パウロは、冬を過ごすコートが手元になかったのです。テモテ第二の手紙では、それを牢獄にいる私の所に持って来てほしいと願っているのです。そのような貧しい生活を今送っていたのです。
しかしどのような環境の中におかれても、順応する、適応する力をイエスが与えて下さる。そのように述べております。それがイエスにあってすべてのことが可能であるという意味であります。環境に適応するのです。
適応のもう一つの秘訣をパウロは、テモテ第一の手紙で述べているのです。
テモ1 6:6 もっとも、信心は、満ち足りることを知る者には、大きな利得の道です。
テモ1 6:7 なぜならば、わたしたちは、何も持たずに世に生まれ、世を去るときには何も持って行くことができないからです。
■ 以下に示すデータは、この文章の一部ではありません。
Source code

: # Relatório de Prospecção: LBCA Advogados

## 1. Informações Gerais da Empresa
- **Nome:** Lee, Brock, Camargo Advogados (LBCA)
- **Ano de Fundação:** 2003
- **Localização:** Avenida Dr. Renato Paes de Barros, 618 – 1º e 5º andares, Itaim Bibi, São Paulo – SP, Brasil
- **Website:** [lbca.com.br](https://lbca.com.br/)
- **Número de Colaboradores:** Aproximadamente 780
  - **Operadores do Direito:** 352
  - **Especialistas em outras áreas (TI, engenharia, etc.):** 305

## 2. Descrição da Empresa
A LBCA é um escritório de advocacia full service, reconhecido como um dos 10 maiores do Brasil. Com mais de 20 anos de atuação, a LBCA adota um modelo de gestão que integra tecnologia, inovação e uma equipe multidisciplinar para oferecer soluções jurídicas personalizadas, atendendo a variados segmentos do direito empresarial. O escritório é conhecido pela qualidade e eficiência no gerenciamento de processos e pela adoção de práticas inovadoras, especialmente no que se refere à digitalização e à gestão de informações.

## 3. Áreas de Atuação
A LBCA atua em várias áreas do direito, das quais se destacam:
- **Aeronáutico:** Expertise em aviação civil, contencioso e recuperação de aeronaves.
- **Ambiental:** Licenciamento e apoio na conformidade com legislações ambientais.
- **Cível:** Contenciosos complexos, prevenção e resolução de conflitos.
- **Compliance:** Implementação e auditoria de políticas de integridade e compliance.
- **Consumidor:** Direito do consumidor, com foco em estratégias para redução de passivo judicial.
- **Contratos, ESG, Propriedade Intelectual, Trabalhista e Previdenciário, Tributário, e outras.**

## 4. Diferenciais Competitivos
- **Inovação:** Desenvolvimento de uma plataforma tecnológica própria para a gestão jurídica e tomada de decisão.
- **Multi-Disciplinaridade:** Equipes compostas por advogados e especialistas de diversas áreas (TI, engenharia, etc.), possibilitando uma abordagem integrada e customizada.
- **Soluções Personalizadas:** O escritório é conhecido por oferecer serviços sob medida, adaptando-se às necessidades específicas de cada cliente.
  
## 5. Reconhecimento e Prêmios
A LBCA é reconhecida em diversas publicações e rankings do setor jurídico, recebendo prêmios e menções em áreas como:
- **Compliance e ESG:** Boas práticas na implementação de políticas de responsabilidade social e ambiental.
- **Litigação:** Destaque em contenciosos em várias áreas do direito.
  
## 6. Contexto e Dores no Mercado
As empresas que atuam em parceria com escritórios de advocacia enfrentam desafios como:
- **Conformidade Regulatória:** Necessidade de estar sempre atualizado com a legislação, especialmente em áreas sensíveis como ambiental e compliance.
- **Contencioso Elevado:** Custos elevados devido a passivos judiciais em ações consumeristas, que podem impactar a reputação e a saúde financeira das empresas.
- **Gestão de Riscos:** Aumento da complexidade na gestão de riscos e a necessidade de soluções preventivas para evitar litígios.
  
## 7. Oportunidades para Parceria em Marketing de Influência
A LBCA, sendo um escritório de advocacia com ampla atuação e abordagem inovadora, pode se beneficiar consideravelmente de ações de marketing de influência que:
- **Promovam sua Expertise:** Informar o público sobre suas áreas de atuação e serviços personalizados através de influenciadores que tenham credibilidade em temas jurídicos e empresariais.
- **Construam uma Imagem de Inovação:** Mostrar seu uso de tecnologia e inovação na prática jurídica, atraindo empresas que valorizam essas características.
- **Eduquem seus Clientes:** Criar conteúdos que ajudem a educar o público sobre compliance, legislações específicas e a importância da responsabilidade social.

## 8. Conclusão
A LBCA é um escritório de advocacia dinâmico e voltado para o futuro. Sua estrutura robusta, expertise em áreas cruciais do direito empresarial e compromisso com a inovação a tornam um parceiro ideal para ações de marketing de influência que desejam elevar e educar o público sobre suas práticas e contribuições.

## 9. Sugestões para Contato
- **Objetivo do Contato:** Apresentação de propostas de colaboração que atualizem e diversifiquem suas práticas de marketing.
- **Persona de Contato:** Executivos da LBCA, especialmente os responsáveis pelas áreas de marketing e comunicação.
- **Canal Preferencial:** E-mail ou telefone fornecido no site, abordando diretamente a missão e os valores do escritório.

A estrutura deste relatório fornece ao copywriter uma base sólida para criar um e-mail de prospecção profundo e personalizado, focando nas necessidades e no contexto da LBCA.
テモ1 6:8 食べる物と着る物があれば、わたしたちはそれで満足すべきです。
イエスを信じることによる満足に生きるのです。
私たちはまだ、これからコロナ感染の状況がどうなるかわからないのです。
ウイズ・コロナと言われても、どのように生きてゆくのかまだ分かりません。
しかしどのような環境の中でも、私たちは、イエスにあって満足する。それを身につけさせていただき、主にある適応力を持って歩んでゆきたいのです。